Sebuah video yang berjudul “Santri Bersuara Menuntut Keadilan”, melintas di laman media sosial saya. Seorang santri perempuan berkata dengan suara lirih dan bergetar yang membuat bulu kuduk saya meremang, dan hati meradang. “Saya berharap, tidak akan terulang, dimanapun mengotori lembaga pendidikan. Apalagi ini pesantren. Masya Allah, Naudzubillah Min Dzalik. Di manapun tempat tidak terulang. Saya minta hormatilah wanita”.
Lalu di bawah video tersebut, dalam laman berita CNN Indonesia edisi Minggu 1 Maret 2020 tertulis, Kepolisian Resor Jombang mengeluarkan dimulainya penyidikan (SPDP) dengan tersangka MSA putra seorang Kiai di salah satu pondok pesantren besar di Kecamatan Ploso Jombang pada 2019 lalu.
Tapi dalam perjalanan penanganan kasusnya, kepolisian mendapat protes dari kalangan aktivis anti kekerasan terhadap perempuan. Mereka mengecam kinerja polisi yang terkesan lamban. Di sisi lain, ratusan pendukung tersangka MSA menuding laporan korban adalah kriminalisasi.

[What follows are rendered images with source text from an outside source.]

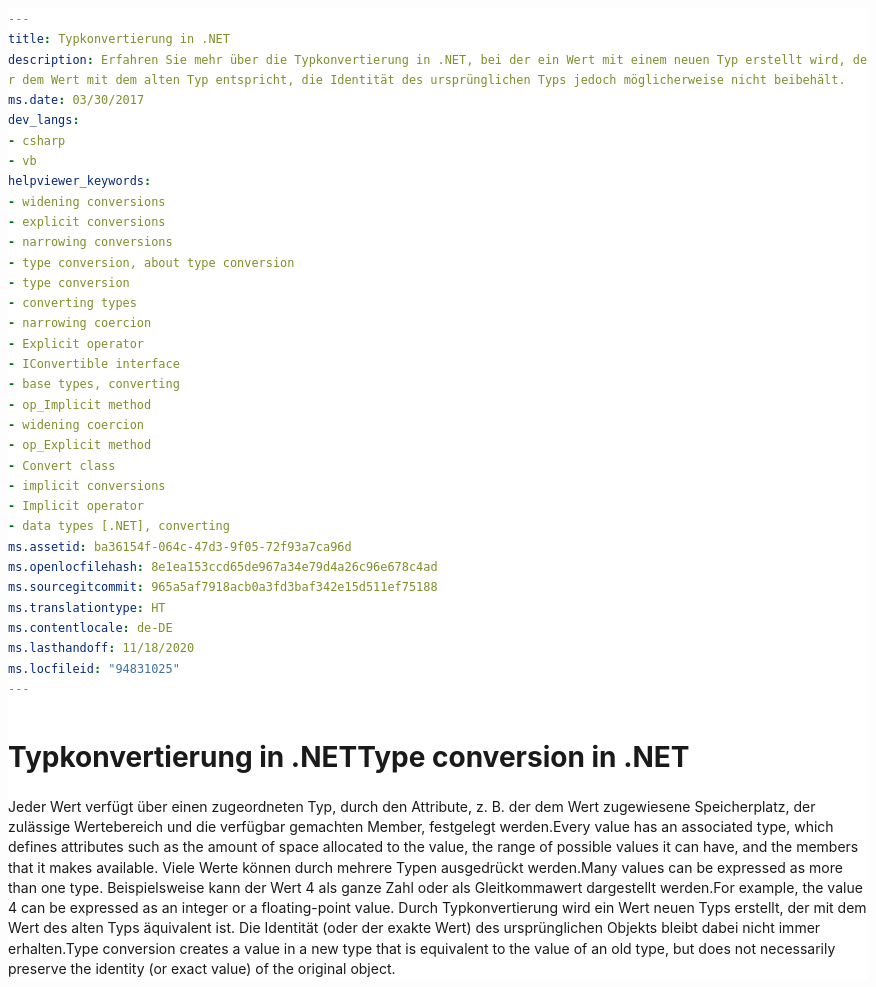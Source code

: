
```yaml
---
title: Typkonvertierung in .NET
description: Erfahren Sie mehr über die Typkonvertierung in .NET, bei der ein Wert mit einem neuen Typ erstellt wird, der dem Wert mit dem alten Typ entspricht, die Identität des ursprünglichen Typs jedoch möglicherweise nicht beibehält.
ms.date: 03/30/2017
dev_langs:
- csharp
- vb
helpviewer_keywords:
- widening conversions
- explicit conversions
- narrowing conversions
- type conversion, about type conversion
- type conversion
- converting types
- narrowing coercion
- Explicit operator
- IConvertible interface
- base types, converting
- op_Implicit method
- widening coercion
- op_Explicit method
- Convert class
- implicit conversions
- Implicit operator
- data types [.NET], converting
ms.assetid: ba36154f-064c-47d3-9f05-72f93a7ca96d
ms.openlocfilehash: 8e1ea153ccd65de967a34e79d4a26c96e678c4ad
ms.sourcegitcommit: 965a5af7918acb0a3fd3baf342e15d511ef75188
ms.translationtype: HT
ms.contentlocale: de-DE
ms.lasthandoff: 11/18/2020
ms.locfileid: "94831025"
---
```

# <a name="type-conversion-in-net"></a><span data-ttu-id="35c31-103">Typkonvertierung in .NET</span><span class="sxs-lookup"><span data-stu-id="35c31-103">Type conversion in .NET</span></span>

<span data-ttu-id="35c31-104">Jeder Wert verfügt über einen zugeordneten Typ, durch den Attribute, z. B. der dem Wert zugewiesene Speicherplatz, der zulässige Wertebereich und die verfügbar gemachten Member, festgelegt werden.</span><span class="sxs-lookup"><span data-stu-id="35c31-104">Every value has an associated type, which defines attributes such as the amount of space allocated to the value, the range of possible values it can have, and the members that it makes available.</span></span> <span data-ttu-id="35c31-105">Viele Werte können durch mehrere Typen ausgedrückt werden.</span><span class="sxs-lookup"><span data-stu-id="35c31-105">Many values can be expressed as more than one type.</span></span> <span data-ttu-id="35c31-106">Beispielsweise kann der Wert 4 als ganze Zahl oder als Gleitkommawert dargestellt werden.</span><span class="sxs-lookup"><span data-stu-id="35c31-106">For example, the value 4 can be expressed as an integer or a floating-point value.</span></span> <span data-ttu-id="35c31-107">Durch Typkonvertierung wird ein Wert neuen Typs erstellt, der mit dem Wert des alten Typs äquivalent ist. Die Identität (oder der exakte Wert) des ursprünglichen Objekts bleibt dabei nicht immer erhalten.</span><span class="sxs-lookup"><span data-stu-id="35c31-107">Type conversion creates a value in a new type that is equivalent to the value of an old type, but does not necessarily preserve the identity (or exact value) of the original object.</span></span>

Kasus kekerasan seksual yang kerap terjadi, terutama di lingkungan pendidikan, seringkali sulit terungkap, karena dengan alasan menjaga nama baik dan marwah lembaga lebih diutamakan. Sehingga butuh keberanian ektsra untuk bisa membawa kasus ke ranah hukum, memberi perlindungan dan keadilan terhadap korban.
Bahkan Fatwa Kongres Ulama Perempuan Indonesia (KUPI), sebagaimana saya lansir dari dokumen resmi proses dan hasil KUPI halaman 86-87, secara tegas mengatakan jika hukum kekerasan seksual dalam segala bentuknya, adalah haram. Baik itu dilakukan di luar maupun di dalam perkawinan, karena bertentangan dengan ajaran Islam.
Pertama, penegasan Allah SWT bahwa manusia adalah makhluk yang dimuliakan oleh Allah SWT. Oleh karenanya, mesti bersikap mulia dengan saling menjaga kehormatan dan martabat kemanusiannya.
Kedua, prinsip dasar ajaran Islam untuk melindungi kemuliaan, kemerdekaan, keadilan, persaudaraan, tolong menolong dan kesetaraan manusia, serta larangan Islam untuk merusak kehormatan dan martabat kemanusiaan, baik muslim maupun non muslim, baik dalam kondisi damai maupun perang, baik pada teman maupun pada musuh.
Ketiga, penegasan Allah SWT bahwa laki-laki dan perempuan adalah auliyaa’ (pelindung) satu sama lain, sehingga keduanya harus melindungi dan menjaga kedaulatan diri serta menjaga kedaulatan pihak lain atas dirinya.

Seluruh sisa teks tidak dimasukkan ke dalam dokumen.